> What to work on
The answer must be every line below that holds the word "more".

> Data shown
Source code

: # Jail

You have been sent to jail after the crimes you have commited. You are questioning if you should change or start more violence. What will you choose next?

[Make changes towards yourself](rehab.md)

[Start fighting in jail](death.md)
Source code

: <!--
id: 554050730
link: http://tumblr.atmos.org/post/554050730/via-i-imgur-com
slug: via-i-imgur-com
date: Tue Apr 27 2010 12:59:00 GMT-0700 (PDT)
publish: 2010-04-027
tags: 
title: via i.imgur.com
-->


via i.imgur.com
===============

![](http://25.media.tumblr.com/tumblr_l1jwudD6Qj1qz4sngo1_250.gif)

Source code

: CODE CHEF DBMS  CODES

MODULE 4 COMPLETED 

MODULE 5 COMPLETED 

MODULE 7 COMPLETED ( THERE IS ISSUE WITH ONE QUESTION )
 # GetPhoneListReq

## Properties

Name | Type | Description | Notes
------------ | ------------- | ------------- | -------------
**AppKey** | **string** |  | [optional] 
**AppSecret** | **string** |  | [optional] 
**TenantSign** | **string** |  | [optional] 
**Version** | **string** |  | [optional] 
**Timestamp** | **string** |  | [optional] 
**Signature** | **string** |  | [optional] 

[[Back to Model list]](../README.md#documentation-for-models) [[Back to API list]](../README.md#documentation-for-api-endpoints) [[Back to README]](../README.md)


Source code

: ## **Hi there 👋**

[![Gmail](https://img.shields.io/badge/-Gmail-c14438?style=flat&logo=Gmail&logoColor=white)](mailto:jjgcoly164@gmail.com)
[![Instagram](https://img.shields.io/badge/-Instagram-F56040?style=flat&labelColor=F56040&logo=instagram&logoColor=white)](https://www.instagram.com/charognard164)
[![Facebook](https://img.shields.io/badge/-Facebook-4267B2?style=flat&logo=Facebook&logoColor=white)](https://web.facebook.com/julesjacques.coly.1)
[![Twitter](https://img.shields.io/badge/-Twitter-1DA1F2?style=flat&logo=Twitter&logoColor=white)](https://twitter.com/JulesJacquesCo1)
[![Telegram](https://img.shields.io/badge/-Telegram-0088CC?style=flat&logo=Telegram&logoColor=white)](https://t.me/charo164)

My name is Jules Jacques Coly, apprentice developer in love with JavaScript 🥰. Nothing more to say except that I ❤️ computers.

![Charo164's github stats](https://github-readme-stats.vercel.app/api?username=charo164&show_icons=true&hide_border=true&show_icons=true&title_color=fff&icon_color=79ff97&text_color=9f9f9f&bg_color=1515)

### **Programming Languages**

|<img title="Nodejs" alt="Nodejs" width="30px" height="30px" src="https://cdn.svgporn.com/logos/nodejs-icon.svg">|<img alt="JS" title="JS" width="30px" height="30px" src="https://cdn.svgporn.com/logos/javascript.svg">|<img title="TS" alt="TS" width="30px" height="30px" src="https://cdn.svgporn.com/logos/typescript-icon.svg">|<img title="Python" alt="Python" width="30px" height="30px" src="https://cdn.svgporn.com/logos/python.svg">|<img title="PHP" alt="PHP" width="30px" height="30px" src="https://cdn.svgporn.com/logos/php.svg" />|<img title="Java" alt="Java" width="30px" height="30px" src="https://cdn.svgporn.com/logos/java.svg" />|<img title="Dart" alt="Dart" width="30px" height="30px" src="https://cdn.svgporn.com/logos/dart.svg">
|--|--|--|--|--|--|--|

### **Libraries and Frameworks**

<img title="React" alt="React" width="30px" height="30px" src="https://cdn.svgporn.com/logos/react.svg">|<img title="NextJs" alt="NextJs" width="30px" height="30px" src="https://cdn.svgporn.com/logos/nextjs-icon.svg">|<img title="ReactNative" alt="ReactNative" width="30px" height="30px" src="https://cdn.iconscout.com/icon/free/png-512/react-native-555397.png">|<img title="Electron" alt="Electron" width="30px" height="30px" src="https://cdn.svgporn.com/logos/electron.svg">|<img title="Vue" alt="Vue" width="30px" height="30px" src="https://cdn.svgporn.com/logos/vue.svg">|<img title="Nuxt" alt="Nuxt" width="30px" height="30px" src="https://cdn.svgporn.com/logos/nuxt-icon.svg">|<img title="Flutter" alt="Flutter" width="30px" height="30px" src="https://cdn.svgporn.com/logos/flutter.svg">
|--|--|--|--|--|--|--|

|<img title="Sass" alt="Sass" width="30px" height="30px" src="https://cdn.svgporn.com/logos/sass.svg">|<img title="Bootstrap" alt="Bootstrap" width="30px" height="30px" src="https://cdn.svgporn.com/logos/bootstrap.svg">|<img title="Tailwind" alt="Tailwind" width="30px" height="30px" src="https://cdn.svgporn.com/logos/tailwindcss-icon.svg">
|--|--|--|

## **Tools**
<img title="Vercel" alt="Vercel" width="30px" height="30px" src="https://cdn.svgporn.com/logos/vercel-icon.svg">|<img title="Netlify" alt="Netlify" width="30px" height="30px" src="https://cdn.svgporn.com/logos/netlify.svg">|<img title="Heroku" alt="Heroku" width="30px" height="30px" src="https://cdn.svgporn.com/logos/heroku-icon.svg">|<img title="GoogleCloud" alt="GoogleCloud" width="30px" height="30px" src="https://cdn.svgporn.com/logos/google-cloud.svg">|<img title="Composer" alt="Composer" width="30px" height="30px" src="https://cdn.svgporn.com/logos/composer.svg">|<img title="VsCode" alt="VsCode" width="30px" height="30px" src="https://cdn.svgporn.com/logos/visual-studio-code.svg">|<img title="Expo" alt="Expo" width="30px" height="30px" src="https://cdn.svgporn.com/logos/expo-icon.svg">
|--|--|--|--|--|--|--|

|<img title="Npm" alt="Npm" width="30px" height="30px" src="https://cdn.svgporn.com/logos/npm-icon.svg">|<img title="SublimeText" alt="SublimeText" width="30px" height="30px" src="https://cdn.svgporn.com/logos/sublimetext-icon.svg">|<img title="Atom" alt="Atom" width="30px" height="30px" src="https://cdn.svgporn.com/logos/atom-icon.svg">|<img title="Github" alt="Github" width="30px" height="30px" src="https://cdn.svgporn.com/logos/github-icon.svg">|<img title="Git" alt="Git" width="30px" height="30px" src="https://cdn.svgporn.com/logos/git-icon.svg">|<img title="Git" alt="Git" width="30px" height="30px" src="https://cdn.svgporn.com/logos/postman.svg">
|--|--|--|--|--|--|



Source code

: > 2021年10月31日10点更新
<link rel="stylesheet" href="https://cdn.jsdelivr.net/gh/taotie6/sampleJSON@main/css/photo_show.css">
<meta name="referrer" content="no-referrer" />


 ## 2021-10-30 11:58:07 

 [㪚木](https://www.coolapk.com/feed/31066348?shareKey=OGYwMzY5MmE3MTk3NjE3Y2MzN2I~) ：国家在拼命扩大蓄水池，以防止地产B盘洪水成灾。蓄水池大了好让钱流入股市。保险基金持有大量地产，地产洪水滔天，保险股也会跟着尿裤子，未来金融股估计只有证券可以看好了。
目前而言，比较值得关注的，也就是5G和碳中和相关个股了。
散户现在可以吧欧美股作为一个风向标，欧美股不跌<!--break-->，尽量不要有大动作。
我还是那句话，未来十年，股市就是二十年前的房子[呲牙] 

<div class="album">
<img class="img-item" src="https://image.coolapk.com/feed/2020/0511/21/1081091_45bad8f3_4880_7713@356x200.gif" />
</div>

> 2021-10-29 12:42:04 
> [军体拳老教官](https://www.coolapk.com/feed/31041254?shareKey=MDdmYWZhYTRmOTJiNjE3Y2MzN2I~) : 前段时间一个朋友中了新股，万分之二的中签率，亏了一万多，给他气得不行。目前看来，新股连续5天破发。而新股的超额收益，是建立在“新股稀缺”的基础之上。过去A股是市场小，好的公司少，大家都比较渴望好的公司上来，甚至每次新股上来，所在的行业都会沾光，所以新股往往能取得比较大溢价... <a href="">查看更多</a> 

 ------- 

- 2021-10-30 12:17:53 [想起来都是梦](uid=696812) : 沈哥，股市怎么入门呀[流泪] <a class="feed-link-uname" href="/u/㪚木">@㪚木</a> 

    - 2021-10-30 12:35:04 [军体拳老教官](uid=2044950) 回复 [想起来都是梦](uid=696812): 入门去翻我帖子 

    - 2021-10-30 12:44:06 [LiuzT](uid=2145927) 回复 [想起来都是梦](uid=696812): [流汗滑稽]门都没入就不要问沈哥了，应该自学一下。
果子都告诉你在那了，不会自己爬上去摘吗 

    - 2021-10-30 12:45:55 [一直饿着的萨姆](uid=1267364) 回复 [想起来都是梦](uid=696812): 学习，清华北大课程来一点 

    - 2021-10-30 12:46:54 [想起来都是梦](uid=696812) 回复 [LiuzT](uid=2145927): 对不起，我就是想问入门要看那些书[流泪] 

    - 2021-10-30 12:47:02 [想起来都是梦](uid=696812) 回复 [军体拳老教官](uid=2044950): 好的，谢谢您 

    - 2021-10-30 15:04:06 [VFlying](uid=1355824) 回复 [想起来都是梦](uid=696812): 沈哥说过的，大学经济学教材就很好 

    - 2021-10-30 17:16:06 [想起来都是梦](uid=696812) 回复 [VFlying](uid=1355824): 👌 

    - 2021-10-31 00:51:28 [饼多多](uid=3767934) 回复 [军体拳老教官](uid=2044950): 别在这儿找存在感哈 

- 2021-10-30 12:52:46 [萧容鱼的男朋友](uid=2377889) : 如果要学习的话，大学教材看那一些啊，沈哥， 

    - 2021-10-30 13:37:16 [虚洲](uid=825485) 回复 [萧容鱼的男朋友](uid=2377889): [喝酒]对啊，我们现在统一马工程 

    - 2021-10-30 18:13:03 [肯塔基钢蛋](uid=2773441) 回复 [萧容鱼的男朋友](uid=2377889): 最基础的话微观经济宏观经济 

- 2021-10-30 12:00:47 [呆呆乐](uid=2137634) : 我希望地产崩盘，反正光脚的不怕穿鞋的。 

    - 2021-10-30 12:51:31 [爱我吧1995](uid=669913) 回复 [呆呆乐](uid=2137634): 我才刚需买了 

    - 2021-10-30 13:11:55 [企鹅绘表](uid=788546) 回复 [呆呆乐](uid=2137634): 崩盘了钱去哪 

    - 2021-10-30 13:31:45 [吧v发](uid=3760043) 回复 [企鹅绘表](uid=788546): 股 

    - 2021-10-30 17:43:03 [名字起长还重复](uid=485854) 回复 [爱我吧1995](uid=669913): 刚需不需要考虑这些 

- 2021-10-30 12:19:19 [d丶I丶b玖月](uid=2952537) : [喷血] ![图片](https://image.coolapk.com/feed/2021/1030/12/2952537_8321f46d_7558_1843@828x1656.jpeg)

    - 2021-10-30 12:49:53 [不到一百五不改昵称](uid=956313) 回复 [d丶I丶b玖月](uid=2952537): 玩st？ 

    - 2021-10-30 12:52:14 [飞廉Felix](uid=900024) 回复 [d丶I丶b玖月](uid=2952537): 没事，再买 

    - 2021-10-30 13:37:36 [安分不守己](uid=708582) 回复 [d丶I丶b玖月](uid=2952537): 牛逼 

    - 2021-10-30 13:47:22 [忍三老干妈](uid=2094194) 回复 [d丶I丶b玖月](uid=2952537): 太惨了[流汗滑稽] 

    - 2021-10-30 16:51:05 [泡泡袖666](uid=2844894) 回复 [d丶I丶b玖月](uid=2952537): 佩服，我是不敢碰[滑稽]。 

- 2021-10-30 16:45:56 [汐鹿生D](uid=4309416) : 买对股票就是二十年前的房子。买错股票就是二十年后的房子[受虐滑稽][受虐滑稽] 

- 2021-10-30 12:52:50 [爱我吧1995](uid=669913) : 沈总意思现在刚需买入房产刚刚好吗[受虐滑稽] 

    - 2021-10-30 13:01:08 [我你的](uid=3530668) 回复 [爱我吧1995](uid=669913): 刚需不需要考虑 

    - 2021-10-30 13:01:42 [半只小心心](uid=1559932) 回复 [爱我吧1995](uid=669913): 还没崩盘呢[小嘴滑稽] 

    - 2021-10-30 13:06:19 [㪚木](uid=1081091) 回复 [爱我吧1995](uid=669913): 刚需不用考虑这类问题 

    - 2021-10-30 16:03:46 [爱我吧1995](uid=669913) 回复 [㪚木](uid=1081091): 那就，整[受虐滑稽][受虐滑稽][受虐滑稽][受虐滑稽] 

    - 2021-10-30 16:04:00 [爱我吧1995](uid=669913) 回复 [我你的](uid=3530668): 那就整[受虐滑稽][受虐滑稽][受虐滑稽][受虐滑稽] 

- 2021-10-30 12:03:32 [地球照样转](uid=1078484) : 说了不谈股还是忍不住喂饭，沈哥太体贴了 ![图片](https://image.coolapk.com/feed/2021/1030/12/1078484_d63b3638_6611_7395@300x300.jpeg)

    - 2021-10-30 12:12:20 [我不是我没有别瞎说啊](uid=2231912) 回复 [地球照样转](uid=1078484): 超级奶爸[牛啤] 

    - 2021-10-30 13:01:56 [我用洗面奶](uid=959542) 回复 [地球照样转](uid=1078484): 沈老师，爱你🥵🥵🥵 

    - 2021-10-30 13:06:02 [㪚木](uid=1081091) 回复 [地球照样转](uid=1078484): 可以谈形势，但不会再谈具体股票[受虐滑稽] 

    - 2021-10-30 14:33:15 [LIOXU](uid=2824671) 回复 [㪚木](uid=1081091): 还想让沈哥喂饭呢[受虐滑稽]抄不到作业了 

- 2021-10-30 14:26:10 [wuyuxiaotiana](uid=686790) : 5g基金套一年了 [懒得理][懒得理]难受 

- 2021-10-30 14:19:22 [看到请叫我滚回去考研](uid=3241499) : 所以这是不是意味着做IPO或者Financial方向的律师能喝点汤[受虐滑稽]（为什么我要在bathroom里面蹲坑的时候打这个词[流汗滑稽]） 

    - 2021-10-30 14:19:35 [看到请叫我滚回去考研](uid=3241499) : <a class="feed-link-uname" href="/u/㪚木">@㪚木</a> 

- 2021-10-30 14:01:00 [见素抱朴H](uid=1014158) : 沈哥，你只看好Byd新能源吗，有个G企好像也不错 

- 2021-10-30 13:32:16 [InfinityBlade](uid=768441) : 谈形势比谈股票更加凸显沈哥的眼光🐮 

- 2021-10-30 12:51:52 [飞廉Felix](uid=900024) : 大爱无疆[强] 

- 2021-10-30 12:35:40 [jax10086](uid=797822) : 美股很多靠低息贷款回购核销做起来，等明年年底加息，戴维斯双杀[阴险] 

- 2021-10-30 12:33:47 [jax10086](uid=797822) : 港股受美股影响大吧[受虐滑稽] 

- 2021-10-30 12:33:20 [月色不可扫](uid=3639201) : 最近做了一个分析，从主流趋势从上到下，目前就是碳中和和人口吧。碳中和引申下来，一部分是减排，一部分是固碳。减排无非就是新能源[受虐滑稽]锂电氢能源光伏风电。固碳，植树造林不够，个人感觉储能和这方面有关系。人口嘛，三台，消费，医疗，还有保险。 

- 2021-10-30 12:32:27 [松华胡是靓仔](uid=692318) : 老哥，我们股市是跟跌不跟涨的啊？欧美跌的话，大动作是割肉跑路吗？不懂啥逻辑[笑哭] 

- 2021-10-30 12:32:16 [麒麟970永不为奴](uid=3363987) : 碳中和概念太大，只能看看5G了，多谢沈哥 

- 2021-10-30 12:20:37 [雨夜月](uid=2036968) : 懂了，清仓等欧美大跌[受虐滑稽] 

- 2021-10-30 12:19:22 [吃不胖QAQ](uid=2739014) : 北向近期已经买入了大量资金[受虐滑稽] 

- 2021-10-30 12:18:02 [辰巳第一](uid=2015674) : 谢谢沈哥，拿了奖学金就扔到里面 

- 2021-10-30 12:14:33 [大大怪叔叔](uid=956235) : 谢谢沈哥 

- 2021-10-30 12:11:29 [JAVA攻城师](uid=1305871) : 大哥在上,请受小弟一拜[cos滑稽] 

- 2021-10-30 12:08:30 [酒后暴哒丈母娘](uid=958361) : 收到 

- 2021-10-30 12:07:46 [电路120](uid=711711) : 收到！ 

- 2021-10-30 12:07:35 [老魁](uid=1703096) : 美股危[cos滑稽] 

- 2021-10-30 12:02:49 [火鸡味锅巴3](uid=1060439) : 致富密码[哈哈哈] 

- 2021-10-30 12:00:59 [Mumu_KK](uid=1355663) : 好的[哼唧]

> Answer area
You have been sent to jail after the crimes you have commited. You are questioning if you should change or start more violence. What will you choose next?
My name is Jules Jacques Coly, apprentice developer in love with JavaScript 🥰. Nothing more to say except that I ❤️ computers.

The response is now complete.